* Directions for this task: The answer must be every line of the records below that contains the word "break".
══ Given data ══
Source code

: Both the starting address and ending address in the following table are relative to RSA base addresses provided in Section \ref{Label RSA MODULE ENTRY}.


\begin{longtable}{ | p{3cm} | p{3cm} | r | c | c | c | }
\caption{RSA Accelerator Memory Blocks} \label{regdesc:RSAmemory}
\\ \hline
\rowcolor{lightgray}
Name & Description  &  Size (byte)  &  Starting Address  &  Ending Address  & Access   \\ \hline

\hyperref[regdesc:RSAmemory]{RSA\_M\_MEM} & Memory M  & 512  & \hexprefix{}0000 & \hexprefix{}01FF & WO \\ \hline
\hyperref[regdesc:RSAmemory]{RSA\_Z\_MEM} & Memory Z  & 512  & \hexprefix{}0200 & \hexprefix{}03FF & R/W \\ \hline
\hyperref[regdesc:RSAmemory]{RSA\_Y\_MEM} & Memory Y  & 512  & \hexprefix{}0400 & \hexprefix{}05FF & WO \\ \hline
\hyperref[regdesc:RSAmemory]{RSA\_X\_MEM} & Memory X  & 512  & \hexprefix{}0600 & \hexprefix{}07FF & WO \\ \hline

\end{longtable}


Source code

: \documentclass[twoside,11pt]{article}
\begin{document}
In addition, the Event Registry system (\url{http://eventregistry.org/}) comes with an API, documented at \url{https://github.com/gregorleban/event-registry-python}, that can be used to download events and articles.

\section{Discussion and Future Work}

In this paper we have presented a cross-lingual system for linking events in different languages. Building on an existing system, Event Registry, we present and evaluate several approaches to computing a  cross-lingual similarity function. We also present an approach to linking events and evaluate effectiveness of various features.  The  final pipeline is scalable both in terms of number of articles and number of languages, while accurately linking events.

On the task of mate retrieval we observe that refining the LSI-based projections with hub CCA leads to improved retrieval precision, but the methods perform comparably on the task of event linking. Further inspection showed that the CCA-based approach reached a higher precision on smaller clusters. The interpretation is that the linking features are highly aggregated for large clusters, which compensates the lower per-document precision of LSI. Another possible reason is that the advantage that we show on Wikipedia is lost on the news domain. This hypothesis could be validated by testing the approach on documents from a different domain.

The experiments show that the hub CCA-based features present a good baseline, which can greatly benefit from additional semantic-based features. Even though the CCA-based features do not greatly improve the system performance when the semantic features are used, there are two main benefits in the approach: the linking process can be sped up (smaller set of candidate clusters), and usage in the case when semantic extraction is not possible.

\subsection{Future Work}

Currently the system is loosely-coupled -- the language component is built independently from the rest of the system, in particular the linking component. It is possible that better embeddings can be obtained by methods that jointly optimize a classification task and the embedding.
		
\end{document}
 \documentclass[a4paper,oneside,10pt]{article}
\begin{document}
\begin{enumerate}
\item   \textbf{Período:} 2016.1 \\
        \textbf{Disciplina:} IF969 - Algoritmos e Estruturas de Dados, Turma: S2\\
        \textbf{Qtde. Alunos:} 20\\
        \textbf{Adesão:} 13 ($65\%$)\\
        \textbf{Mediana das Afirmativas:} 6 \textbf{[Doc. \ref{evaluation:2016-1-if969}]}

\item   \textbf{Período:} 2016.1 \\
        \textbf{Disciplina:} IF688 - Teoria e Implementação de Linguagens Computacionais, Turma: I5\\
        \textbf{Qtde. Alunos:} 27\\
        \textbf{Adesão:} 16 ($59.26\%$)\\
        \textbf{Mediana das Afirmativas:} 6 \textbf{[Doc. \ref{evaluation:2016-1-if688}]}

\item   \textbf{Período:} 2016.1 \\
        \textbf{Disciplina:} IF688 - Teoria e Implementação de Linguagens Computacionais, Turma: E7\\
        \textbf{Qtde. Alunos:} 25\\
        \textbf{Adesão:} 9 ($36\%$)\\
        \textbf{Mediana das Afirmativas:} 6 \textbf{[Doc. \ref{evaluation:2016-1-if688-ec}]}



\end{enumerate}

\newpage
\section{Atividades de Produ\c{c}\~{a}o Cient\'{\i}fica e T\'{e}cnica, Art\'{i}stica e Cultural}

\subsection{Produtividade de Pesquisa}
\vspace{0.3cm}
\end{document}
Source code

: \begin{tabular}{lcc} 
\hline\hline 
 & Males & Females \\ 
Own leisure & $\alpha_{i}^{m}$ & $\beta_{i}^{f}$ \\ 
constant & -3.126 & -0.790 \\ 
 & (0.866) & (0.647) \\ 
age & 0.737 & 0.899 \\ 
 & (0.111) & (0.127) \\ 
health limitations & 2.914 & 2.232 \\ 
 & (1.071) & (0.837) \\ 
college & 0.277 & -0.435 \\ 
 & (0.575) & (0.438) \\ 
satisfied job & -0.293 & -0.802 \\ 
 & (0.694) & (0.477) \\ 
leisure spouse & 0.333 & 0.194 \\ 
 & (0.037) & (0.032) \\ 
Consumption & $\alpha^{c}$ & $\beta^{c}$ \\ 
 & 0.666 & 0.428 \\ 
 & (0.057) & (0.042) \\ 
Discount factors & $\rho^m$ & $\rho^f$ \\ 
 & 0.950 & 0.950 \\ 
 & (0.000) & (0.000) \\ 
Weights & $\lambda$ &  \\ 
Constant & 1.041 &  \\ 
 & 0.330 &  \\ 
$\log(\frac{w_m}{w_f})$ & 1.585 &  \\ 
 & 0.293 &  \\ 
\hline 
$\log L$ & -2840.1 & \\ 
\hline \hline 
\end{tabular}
═══
══ Given data ══
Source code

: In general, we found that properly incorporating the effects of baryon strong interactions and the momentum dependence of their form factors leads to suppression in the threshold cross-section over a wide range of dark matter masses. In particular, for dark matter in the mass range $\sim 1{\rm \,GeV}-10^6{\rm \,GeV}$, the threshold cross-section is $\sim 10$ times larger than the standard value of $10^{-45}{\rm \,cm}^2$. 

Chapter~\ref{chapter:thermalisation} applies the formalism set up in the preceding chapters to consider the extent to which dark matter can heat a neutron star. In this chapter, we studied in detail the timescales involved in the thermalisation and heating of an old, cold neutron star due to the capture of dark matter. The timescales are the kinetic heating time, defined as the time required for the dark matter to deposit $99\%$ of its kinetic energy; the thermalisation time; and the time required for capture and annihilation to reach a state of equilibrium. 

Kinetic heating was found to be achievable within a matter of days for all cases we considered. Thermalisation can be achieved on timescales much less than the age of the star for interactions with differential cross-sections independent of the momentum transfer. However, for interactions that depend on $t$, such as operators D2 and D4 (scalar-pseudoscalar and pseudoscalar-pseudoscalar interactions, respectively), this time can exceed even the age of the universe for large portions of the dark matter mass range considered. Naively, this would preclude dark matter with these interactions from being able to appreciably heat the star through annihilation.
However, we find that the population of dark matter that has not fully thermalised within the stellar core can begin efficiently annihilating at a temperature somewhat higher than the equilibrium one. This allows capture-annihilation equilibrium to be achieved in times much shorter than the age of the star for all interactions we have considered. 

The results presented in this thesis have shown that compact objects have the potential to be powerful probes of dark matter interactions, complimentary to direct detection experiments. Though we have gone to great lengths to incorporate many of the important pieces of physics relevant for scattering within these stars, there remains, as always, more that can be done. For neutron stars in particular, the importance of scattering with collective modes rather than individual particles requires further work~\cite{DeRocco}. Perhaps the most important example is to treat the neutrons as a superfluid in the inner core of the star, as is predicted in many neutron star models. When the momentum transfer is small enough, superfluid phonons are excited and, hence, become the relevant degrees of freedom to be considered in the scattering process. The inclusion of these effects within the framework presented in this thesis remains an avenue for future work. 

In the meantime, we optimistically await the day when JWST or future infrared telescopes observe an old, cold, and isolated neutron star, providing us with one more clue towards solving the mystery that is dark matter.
═══
══ Given data ══
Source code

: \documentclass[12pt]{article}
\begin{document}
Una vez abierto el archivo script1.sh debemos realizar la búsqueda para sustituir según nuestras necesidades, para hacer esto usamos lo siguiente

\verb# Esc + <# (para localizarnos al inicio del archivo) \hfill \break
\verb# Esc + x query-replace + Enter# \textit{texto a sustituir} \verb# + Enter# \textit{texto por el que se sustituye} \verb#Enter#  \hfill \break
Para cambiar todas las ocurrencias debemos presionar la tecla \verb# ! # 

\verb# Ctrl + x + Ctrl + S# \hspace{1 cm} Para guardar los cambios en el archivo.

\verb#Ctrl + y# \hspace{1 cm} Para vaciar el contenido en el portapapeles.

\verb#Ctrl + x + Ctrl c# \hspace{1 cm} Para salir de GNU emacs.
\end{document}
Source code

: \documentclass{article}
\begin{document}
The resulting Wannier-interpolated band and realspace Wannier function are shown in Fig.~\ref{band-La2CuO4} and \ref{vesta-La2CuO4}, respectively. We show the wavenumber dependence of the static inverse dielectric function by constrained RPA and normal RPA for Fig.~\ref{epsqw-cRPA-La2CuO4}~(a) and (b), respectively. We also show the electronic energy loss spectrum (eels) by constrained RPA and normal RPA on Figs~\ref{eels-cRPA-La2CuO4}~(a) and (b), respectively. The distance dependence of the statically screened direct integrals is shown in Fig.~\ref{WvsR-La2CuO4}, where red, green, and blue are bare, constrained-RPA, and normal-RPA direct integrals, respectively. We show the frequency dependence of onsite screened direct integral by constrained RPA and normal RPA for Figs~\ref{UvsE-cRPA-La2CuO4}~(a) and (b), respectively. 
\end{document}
═══
* Result for this exercise:
\verb# Esc + <# (para localizarnos al inicio del archivo) \hfill \break
\verb# Esc + x query-replace + Enter# \textit{texto a sustituir} \verb# + Enter# \textit{texto por el que se sustituye} \verb#Enter#  \hfill \break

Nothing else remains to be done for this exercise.